Es handelt daher der Staat zu seinem eigenen Wohle, wenn er nicht nur die großen Heilslehren fördert, sondern wenn er zugleich nur jenen seiner Bürger, die sich zum Glauben an eine höhere als an die menschliche Vernunft bekennen, Vertrauen schenkt. Im Maße, in dem sich das verwirklicht, wird auch das Sinken des Nihilismus, das Schwinden der Wüste zu erkennen sein — genau so, wie die Glaubensverfolgungen dort blühten, wo er am stärksten war.

Immer ist ja der Staat auf Glauben angewiesen, wenn er nicht in kurzer Zeit verfallen oder sich in Feuer verwandeln will. So sahen wir ihn Ehrfurcht vor sonderbaren Dingen fordern — vor Theorien, die sich die Landschullehrer vor fünfzig Jahren an den Stiefelsohlen abgelaufen hatten, vor materialistischen Philosophemen und vor dem Geschreibsel verblasener Gehirne, vor seinen Maschinen und Konstruktionen, kurzum vor Fetischen des Geistes jeder Art. Und unermüdlich sah man die Propaganda tätig, diese Narrengewänder auszuflicken, die der gesunde Verstand gleich dem Gewebe der Penelope allnächtlich wieder auflöste. Träume sind wirklicher als dieser Wind.

Der Mensch ist willig, und es wird sich lohnen, wenn man ihn vom Absurden zur Wahrheit kehrt.

Die wahre Besiegung des Nihilismus und damit der Friede wird nur mit Hilfe der Kirchen möglich sein. Genau so wie die Zuverlässigkeit der Menschen im neuen Staate nicht etwa auf seiner Internationalität, sondern auf seiner Nationalität beruht, muß seine Erziehung auf Bekenntnis, nicht aber auf Indifferenz gerichtet sein. Er muß die Heimat kennen, und zwar im Raum wie im Unendlichen und in der Zeit wie in der Ewigkeit. Und diese Bildung zum vollen Leben, zum ganzen Menschen muß wurzeln auf höherer Gewißheit, als sie der Staat mit seinen Schulen und Universitäten begründen kann.

Dazu bedürfen auch die Kirchen der Erneuerung, und zwar in jenem Sinne, der zugleich die Rückkehr zu den Fundamenten in sich schließt, denn jede echte Gesundung, jedes neue Leben muß auf die Quellen zurückgreifen.

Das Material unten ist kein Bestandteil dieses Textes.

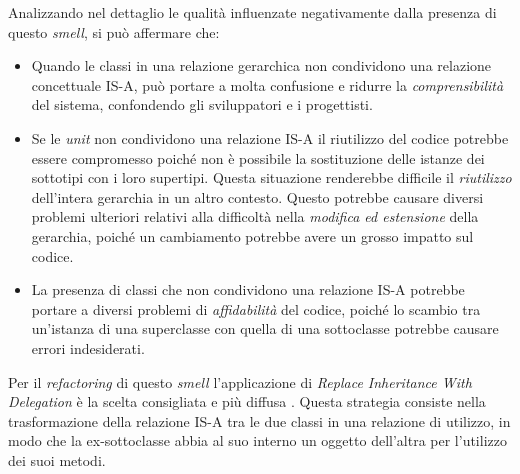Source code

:        Analizzando nel dettaglio le qualità influenzate negativamente dalla presenza di questo \textit{smell}, si può affermare che:
        \begin{itemize}
            \item Quando le classi in una relazione gerarchica non condividono una relazione concettuale IS-A, può portare a molta confusione e ridurre la \textit{comprensibilità} del sistema, confondendo gli sviluppatori e i progettisti.
            
            \item Se le \textit{unit} non condividono una relazione IS-A il riutilizzo del codice potrebbe essere compromesso poiché non è possibile la sostituzione delle istanze dei sottotipi con i loro supertipi. Questa situazione renderebbe difficile il \textit{riutilizzo} dell'intera gerarchia in un altro contesto. Questo potrebbe causare diversi problemi ulteriori relativi alla difficoltà nella \textit{modifica ed estensione} della gerarchia, poiché un cambiamento potrebbe avere un grosso impatto sul codice.
            
            \item La presenza di classi che non condividono una relazione IS-A potrebbe portare a diversi problemi di \textit{affidabilità} del codice, poiché lo scambio tra un'istanza di una superclasse con quella di una sottoclasse potrebbe causare errori indesiderati.
        \end{itemize}
        
        Per il \textit{refactoring} di questo \textit{smell} l'applicazione di \textit{Replace Inheritance With Delegation} è la scelta consigliata e più diffusa \cite{SURYANARAYANA201521}. Questa strategia consiste nella trasformazione della relazione IS-A tra le due classi in una relazione di utilizzo, in modo che la ex-sottoclasse abbia al suo interno un oggetto dell'altra per l'utilizzo dei suoi metodi.
        
    
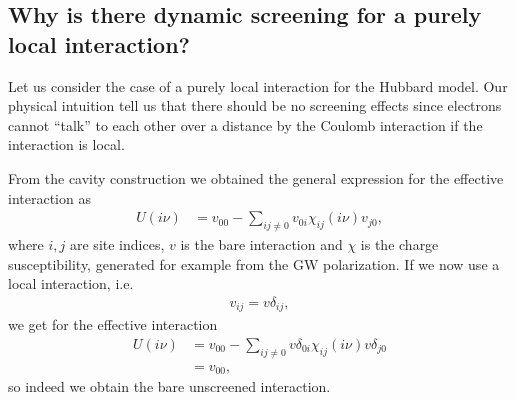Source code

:\documentclass[12pt,a4paper]{scrartcl}
\numberwithin{equation}{section}
\begin{document}
 \clearpage


\subsection{Why is there dynamic screening for a purely local interaction?}
Let us consider the case of a purely local interaction for the Hubbard model.
Our physical intuition tell us that
there should be no screening effects since electrons cannot 
``talk'' to each other over a distance by the Coulomb interaction
if the interaction is local.

From the cavity construction we obtained the general expression for the 
effective interaction as
\begin{align}
 U(i\nu) 
 &= v_{00} - \sum_{ij\neq 0} v_{0i} \chi_{ij}(i\nu) v_{j0},
\end{align}
where $i,j$ are site indices, $v$ is the bare interaction and $\chi$
is the charge susceptibility, generated for example from the GW polarization.
If we now use a local interaction, i.e.
\begin{align}
 v_{ij} = v \delta_{ij}, 
\end{align}
we get for the effective interaction
\begin{align}
 U(i\nu) 
 &= v_{00} - \sum_{ij\neq 0} v \delta_{0i} \chi_{ij}(i\nu) v \delta_{j0} \\
 &= v_{00},
\end{align}
 so indeed we obtain the bare unscreened interaction. 
 
\end{document}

Der Mensch von heute will glauben; er hat das durch die Kraft' bewiesen, mit der er seinen Sinn selbst an das Absurde, an flüchtige Hirngespinste heftete. Doch ist er ein rationales Wesen, das es zunächst auf rationale Weise zum Heil zu wenden gilt. Um dem gerecht zu werden, darf freilich nicht mehr das theologische ein Studium zweiten Ranges sein. Es müssen vielmehr der Theologie als oberster der Wissenschaften nicht nur die besten Herzen, sondern auch die besten Köpfe, die feinsten Geister zuströmen — jene, die in den Einzeldisziplinen und selbst in der Philosophie nicht Ihr Genügen finden, sondern die dem Ganzen, dem Universum zugeordnet sind.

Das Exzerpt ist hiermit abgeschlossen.